わたしには福音の土台があり,義にかなった生き方をしたいという望みがありましたから,別れた夫を赦さなければならないことは分かっていました。別れた夫を子供の前で批判しないことが大事だと分かってはいても,夫との過去の生活を否定的に見ていたため,泣きわめきたい衝動に駆られました。この気持ちをどう克服したらよいのでしょうか。
来る日も来る日も苦しみ,聖文を読んで御霊の導きを求めました。夜も昼も,一生懸命に調べました。初めてこのような人生の岐路に立たされたわたしは,救い主の模範に従い,「わたしについて来なさい」という主の呼びかけに従うために何ができるのかを知る必要がありました。
聖文を研究しながら,自分が生活の中で育みたいイエス・キリストの特質を書き出しました。地上で務めを果たしておられた間にイエスがお伝えになった話やたとえから学べる教えを書き留めました。赦しについて心に感じた事柄を書き出しました。主が経験した苦難や試練と,それをどう克服されたかを,一生懸命にノートに書きました。

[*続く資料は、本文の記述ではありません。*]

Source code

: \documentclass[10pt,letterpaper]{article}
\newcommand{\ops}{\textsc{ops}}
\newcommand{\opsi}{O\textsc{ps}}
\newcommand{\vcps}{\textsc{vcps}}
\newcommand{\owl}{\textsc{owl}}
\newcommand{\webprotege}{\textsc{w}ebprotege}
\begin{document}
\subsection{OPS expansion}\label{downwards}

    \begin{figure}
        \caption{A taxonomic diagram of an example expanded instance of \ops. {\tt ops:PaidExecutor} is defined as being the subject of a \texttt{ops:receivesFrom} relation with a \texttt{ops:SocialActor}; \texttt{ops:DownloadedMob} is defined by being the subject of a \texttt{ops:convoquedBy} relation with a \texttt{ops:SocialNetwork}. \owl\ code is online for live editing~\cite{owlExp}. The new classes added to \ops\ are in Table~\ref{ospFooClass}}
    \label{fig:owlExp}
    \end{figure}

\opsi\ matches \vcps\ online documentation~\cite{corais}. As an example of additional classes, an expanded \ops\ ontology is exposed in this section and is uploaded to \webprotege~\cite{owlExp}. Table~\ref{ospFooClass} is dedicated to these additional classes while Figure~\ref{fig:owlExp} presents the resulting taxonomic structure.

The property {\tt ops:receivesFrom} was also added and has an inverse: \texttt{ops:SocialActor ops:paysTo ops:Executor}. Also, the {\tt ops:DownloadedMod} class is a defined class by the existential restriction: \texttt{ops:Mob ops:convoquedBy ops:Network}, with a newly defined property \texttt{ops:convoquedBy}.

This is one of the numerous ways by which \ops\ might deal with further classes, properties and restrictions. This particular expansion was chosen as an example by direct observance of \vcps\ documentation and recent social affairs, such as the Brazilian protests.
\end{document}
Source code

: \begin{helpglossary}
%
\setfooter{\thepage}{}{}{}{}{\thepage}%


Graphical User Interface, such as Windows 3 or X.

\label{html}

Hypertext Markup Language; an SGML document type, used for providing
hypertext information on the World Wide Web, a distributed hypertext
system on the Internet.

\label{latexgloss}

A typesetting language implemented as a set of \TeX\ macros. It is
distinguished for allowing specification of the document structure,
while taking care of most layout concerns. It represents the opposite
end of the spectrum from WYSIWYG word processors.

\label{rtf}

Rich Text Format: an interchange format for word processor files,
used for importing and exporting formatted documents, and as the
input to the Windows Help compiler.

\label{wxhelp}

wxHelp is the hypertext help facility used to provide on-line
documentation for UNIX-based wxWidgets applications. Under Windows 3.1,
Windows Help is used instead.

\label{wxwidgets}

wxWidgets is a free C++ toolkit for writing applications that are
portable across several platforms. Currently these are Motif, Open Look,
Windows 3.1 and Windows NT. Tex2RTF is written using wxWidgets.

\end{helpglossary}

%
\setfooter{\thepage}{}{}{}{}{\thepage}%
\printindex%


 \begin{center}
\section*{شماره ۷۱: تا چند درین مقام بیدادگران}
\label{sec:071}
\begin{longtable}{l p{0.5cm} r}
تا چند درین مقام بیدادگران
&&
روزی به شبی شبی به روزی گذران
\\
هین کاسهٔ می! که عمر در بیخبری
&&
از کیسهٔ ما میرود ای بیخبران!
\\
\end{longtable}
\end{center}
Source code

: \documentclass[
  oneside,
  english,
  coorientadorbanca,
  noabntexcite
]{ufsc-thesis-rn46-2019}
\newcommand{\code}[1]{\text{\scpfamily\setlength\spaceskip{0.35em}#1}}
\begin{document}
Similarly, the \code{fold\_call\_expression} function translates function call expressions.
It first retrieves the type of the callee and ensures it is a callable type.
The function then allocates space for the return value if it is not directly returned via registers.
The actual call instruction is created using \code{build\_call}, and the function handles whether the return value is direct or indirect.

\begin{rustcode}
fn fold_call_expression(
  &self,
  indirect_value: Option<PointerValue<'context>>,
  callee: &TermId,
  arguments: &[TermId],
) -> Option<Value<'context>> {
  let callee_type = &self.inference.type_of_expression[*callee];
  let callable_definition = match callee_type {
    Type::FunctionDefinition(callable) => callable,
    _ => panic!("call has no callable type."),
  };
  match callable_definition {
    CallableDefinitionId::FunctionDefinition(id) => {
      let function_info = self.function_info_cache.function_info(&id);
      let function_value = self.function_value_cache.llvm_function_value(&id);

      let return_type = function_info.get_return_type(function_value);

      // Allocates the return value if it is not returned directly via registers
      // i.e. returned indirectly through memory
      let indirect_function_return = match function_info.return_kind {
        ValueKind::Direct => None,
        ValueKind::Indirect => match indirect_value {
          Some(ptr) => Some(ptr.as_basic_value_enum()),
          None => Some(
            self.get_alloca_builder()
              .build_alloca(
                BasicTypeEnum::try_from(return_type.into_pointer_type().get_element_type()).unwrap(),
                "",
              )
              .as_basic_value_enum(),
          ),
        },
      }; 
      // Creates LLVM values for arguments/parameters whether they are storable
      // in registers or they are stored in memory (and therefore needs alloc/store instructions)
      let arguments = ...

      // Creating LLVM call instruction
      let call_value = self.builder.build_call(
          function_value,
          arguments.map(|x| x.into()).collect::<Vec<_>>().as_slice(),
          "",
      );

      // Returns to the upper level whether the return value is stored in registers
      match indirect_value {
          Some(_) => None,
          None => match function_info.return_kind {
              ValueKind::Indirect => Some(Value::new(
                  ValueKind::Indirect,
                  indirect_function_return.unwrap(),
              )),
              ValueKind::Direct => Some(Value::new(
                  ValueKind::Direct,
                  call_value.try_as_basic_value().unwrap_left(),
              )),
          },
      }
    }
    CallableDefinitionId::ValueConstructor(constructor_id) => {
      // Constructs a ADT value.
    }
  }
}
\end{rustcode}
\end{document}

主の苦しみの方がはるかに深かったのに,主は御自分を傷つけた人をお赦しになったことが,次第に分かってきました。主は完全な模範でした。主の生き方から学んだことをたくさん書き込んだこのノートは,わたしにとって,大きな力の源になりました。それは,わたしの命綱でした。主の模範に従って,できる限り試練に耐えようと心に決めました。苦しみをかき分けて進もうと思いました。
そして,努力が実ったのです。あれから数年がたち,別れた夫と良い関係を築くという祝福にあずかっています。元夫は再婚しましたが,子供たちの両親というわたしたちの関係は良好で,苦い思いとは無縁です。キリストの模範に従い,元夫を批判しなかったおかげで,心の痛みと過去を否定的に見るという負の感情を克服しました。今は愛することができます。
この厳しい試練で何と尊い教訓を学んだことでしょうか。救い主の完全な模範に感謝しています。救い主はわたしの岩であり,わたしの土台です。そして,わたしは孤独を感じることがまったくなくなりました。わたしには主の愛と贖罪,主の完全な模範,愛する天の御父の愛と祝福があるのです。